Data items
_ _ _ _ _
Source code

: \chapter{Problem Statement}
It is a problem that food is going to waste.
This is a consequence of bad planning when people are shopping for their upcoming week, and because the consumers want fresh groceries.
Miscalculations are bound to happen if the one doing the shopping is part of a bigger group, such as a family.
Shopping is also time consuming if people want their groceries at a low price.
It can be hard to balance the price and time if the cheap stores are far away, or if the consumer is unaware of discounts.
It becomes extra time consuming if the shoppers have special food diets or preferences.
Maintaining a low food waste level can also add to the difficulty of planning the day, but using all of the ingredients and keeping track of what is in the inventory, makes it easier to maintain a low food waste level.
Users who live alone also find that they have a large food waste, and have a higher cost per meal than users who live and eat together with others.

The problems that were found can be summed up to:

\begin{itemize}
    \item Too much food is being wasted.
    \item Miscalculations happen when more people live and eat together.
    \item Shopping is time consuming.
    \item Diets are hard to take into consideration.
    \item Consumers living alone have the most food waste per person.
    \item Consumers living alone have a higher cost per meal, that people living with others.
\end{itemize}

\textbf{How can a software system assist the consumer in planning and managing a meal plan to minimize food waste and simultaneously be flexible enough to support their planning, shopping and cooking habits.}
_ _ _ _ _
*Assigned task:* Only the lines from the first line of the records through the line with "Miscalculations are bound" should be reproduced, exactly and with nothing added.

*Answer section:*
Source code

: \chapter{Problem Statement}
It is a problem that food is going to waste.
This is a consequence of bad planning when people are shopping for their upcoming week, and because the consumers want fresh groceries.
Miscalculations are bound to happen if the one doing the shopping is part of a bigger group, such as a family.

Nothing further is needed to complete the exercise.